RECORD EXTRACTS ▸
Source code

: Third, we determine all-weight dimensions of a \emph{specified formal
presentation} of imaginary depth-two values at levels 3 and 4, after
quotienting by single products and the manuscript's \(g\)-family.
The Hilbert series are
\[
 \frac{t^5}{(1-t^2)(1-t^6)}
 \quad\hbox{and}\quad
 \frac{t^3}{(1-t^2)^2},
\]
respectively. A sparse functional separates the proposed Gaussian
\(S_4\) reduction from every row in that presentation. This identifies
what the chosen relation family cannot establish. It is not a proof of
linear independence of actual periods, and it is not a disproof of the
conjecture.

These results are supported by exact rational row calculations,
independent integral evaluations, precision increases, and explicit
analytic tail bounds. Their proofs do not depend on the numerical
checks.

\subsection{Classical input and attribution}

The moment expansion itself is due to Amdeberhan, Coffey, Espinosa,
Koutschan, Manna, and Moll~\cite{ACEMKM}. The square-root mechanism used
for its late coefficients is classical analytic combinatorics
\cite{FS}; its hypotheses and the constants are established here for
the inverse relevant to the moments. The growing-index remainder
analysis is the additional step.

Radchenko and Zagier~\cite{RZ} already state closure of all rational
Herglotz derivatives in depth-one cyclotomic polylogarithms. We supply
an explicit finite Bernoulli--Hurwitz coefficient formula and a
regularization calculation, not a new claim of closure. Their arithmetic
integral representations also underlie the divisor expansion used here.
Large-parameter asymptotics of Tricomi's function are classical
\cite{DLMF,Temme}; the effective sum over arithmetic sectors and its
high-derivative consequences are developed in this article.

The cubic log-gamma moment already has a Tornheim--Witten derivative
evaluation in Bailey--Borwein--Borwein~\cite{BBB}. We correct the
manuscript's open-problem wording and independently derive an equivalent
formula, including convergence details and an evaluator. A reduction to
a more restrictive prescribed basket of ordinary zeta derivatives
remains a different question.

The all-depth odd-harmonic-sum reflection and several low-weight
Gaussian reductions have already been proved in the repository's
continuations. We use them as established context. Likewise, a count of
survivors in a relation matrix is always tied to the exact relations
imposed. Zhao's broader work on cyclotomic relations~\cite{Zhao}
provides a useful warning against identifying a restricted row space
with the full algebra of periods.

WHAT NEEDS TO BE DONE ▸ Render the whole set of entries again, exactly as given.

TASK RESPONSE ▸
Source code

: Third, we determine all-weight dimensions of a \emph{specified formal
presentation} of imaginary depth-two values at levels 3 and 4, after
quotienting by single products and the manuscript's \(g\)-family.
The Hilbert series are
\[
 \frac{t^5}{(1-t^2)(1-t^6)}
 \quad\hbox{and}\quad
 \frac{t^3}{(1-t^2)^2},
\]
respectively. A sparse functional separates the proposed Gaussian
\(S_4\) reduction from every row in that presentation. This identifies
what the chosen relation family cannot establish. It is not a proof of
linear independence of actual periods, and it is not a disproof of the
conjecture.

These results are supported by exact rational row calculations,
independent integral evaluations, precision increases, and explicit
analytic tail bounds. Their proofs do not depend on the numerical
checks.

\subsection{Classical input and attribution}

The moment expansion itself is due to Amdeberhan, Coffey, Espinosa,
Koutschan, Manna, and Moll~\cite{ACEMKM}. The square-root mechanism used
for its late coefficients is classical analytic combinatorics
\cite{FS}; its hypotheses and the constants are established here for
the inverse relevant to the moments. The growing-index remainder
analysis is the additional step.

Radchenko and Zagier~\cite{RZ} already state closure of all rational
Herglotz derivatives in depth-one cyclotomic polylogarithms. We supply
an explicit finite Bernoulli--Hurwitz coefficient formula and a
regularization calculation, not a new claim of closure. Their arithmetic
integral representations also underlie the divisor expansion used here.
Large-parameter asymptotics of Tricomi's function are classical
\cite{DLMF,Temme}; the effective sum over arithmetic sectors and its
high-derivative consequences are developed in this article.

The cubic log-gamma moment already has a Tornheim--Witten derivative
evaluation in Bailey--Borwein--Borwein~\cite{BBB}. We correct the
manuscript's open-problem wording and independently derive an equivalent
formula, including convergence details and an evaluator. A reduction to
a more restrictive prescribed basket of ordinary zeta derivatives
remains a different question.

The all-depth odd-harmonic-sum reflection and several low-weight
Gaussian reductions have already been proved in the repository's
continuations. We use them as established context. Likewise, a count of
survivors in a relation matrix is always tied to the exact relations
imposed. Zhao's broader work on cyclotomic relations~\cite{Zhao}
provides a useful warning against identifying a restricted row space
with the full algebra of periods.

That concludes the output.